Yanı başımızda nükleer bir tehdit inşa edilmekte ve şimdilerde bu tehdidin pek farkında değiliz. Varsa yoksa istihdam ve ekonomik hareketlilik… Herkes halinden memnun. Esnafı da, taciri de, evini Rus’a kiraya veren mülk sahibi de…
Bizler, her şeyin milliyetçiliğini yapıyoruz da, doğanın ve çevrenin milliyetçiliğini neden yapmıyoruz? Kulağa biraz garip gelebilir: “Doğa ve çevre milliyetçiliği”. Evet, tam da öyle. Bizim olan doğaya sahip çıkmak, bu topraklardaki talana ses çıkarmak, milliyetçiliğin bir başka türlüsü olamaz mı? Sahi, “Akkuyu” kimin bu arada?

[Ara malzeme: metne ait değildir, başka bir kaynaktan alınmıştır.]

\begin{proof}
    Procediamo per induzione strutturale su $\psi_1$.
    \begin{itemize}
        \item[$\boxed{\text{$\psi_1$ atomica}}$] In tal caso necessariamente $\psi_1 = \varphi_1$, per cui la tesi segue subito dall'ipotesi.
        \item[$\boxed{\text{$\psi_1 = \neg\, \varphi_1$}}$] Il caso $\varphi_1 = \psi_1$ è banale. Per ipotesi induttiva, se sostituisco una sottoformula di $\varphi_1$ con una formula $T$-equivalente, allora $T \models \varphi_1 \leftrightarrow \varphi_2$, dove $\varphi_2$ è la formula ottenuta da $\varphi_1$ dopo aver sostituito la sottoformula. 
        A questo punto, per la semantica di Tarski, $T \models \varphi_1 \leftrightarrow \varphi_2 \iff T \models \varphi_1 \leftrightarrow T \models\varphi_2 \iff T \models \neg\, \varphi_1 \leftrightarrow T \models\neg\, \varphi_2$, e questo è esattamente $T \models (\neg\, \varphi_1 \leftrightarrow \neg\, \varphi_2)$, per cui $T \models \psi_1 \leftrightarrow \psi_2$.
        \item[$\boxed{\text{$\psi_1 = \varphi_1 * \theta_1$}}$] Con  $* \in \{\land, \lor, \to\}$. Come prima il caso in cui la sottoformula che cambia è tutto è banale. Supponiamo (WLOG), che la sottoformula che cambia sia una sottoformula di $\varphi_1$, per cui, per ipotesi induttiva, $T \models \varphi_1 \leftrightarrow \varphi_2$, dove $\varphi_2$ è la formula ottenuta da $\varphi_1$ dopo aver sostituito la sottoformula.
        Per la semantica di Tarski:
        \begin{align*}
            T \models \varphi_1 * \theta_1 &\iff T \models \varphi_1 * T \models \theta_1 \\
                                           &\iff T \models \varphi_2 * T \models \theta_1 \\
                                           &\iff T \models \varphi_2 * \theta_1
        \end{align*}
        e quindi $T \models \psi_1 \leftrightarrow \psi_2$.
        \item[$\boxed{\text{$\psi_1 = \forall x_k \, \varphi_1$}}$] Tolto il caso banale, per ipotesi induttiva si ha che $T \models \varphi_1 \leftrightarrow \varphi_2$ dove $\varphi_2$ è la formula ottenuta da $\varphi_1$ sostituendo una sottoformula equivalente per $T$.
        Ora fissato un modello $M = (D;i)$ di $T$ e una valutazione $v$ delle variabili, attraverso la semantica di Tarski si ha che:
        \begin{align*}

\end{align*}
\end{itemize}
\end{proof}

Bir büyük şirket, kıyıya beton duvar örerken, “O kıyı kime aitti?” sorusunu sormak da önemli. Ya da Akdeniz’in kalbine hançer gibi saplanan balık çiftlikleri, istediklerini fütursuzca aldıktan sonra hiç balık kalmadığında, kimin olacak Akdeniz, mesela? Dağlar oyulurken, ormanlar mermer ocakları haline getirilirken, ağaçlar büyük inşaat projelerine kurban edilirken, havamız, suyumuz risk altında iken… Yani kısacası “olanlar olmuş” iken… Ve de olmaya devam eder iken… Ne kalacak geriye? Yitip gitmiş bir “doğa”dan başka…
İlhan İrem’in çok sevdiğim bir parçasını mırıldanıyorum bu aralar. Diyor ki şarkıda* sevgili İlhan İrem: “Giderken bıraktığım / Asmalar üzüm olmuş / Yerlerde bütün kollar / Bütün bağlar bozulmuş / Ben mi geç kaldım yoksa / Mevsimler mi soğumuş / Görmeyeli buralara / Olanlar olmuş / Giderken bıraktığım / Gökyüzü toprak olmuş / Yıldızlar çakıltaşı / Güneş bir yaprak olmuş / Ben mi yaşlandım yoksa? / Dünya mı alt üst olmuş / Ben gideli buralara / Olanlar olmuş…”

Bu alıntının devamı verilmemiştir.